Er vergleicht die Mehrausgaben mit einem Autofahrer, der auf eine Wand zufährt und beschleunigt, statt zu bremsen: "Man müsste jetzt bremsen. Man müsste überlegen, wie man die Lebensarbeitszeit in den Jahrzehnten 2030 bis 2060 der gestiegenen Lebenserwartung anpasst. Stattdessen tritt man nochmal aufs Gaspedal und sagt: Na ja, so ein bisschen mehr Geschwindigkeit macht ja heute noch nichts."
"Die Schwarze Null ist mehr als ein Fetisch“
Statt ihre Ausgabenspielräume voll auszureizen, so die Wirtschaftsforscher, sollte die Bundesregierung auf ihrem Weg der Haushaltskonsolidierung Kurs halten. Eine Mehrheit der Gutachter plädiert deshalb dafür, das von der Bundesregierung verfolgte Ziel, im Jahr 2015 beim Bundeshaushalt keine neuen Schulden mehr aufzunehmen, konsequent weiterzuverfolgen.
Für Lars Feld, Professor für Wirtschaftspolitik in Freiburg, ist die "Schwarze Null" beim Haushalt nämlich mehr als "ein Fetisch" des derzeitigen Finanzministers: "Wenn die Einnahmen so sprudeln und man schafft es nicht einmal jetzt, einen ausgeglichenen Haushalt hinzubekommen, dann muss man fragen: Wann schafft man das denn überhaupt?"
Statt neue Ausgaben zu beschließen, gelte es im 300-Milliarden-Euro-Haushalt des Bundes Ausgaben zunächst einmal umzuschichten, also die Ausgabenprioritäten neu zu sortieren. Nicht zuletzt, um in Europa die Vorbildfunktion nicht zu verlieren, sagt Isabel Schnabel: "Wenn wir den Euro langfristig sichern wollen, dann geht kein Weg daran vorbei, das Verschuldungsproblem in den Griff zu bekommen".

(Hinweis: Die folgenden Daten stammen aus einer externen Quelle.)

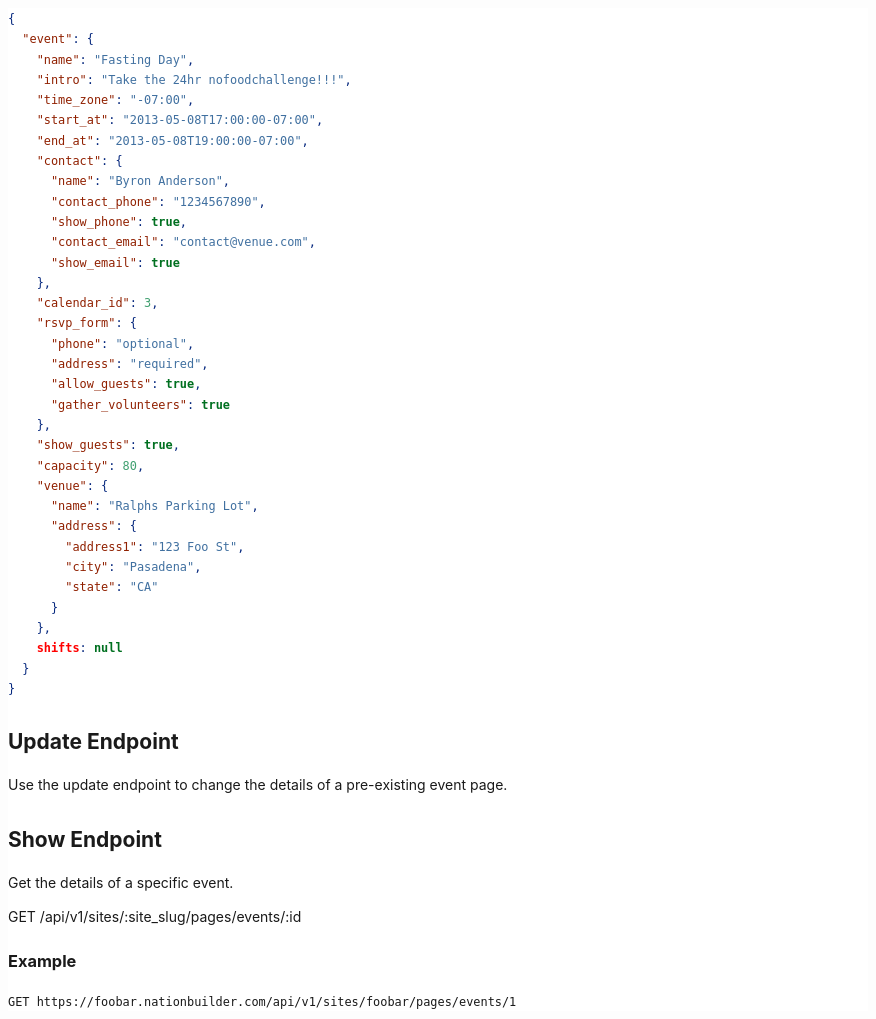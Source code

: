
 ```json
{
  "event": {
    "name": "Fasting Day",
    "intro": "Take the 24hr nofoodchallenge!!!",
    "time_zone": "-07:00",
    "start_at": "2013-05-08T17:00:00-07:00",
    "end_at": "2013-05-08T19:00:00-07:00",
    "contact": {
      "name": "Byron Anderson",
      "contact_phone": "1234567890",
      "show_phone": true,
      "contact_email": "contact@venue.com",
      "show_email": true
    },
    "calendar_id": 3,
    "rsvp_form": {
      "phone": "optional",
      "address": "required",
      "allow_guests": true,
      "gather_volunteers": true
    },
    "show_guests": true,
    "capacity": 80,
    "venue": {
      "name": "Ralphs Parking Lot",
      "address": {
        "address1": "123 Foo St",
        "city": "Pasadena",
        "state": "CA"
      }
    },
    shifts: null
  }
}
```

Update Endpoint
---------------
Use the update endpoint to change the details of a pre-existing event page.

Show Endpoint
-------------
Get the details of a specific event.

GET /api/v1/sites/:site_slug/pages/events/:id

### Example

```
GET https://foobar.nationbuilder.com/api/v1/sites/foobar/pages/events/1
```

Deshalb sei es wichtig, so Schnabel, dass Deutschland bei der Haushaltskonsolidierung als Vorbild vorangehe. Das Rezept der Wirtschaftsweisen lautet: "Mehr Vertrauen in Marktprozesse".
So fordern die Gutachter die Bundesregierung zu einem Kursschwenk bei der Rente auf. Sie sehen die stark gestiegenen Strompreise als künftiges Konjunktur-Risiko und plädieren für eine europäische Energiewende, die die deutsche Ökostromförderung überflüssig mache. Und sie sprechen sich für Investitionen durch die Bundesregierung aus, von denen die Wirtschaft profitiert. Die Gutachter fordern mehr Geld für Bildung, Forschung und Infrastruktur, weniger Geld für Sozialausgaben.
Noch sei es keinesfalls zu spät, dem beginnenden Abschwung zu begegnen, so das Fazit der Gutachter: Der deutsche Arbeitsmarkt sei robust, die Binnennachfrage und der private Konsum nach wie vor stark.
Die Gutachter warnen aber davor, sich von der derzeitig guten wirtschaftlichen Lage in Deutschland blenden zu lassen. Bleibe die Bundesregierung bei ihrem derzeitigen Kurs, so Schmidt, könne sich die Lage der Wirtschaft schon bald ändern.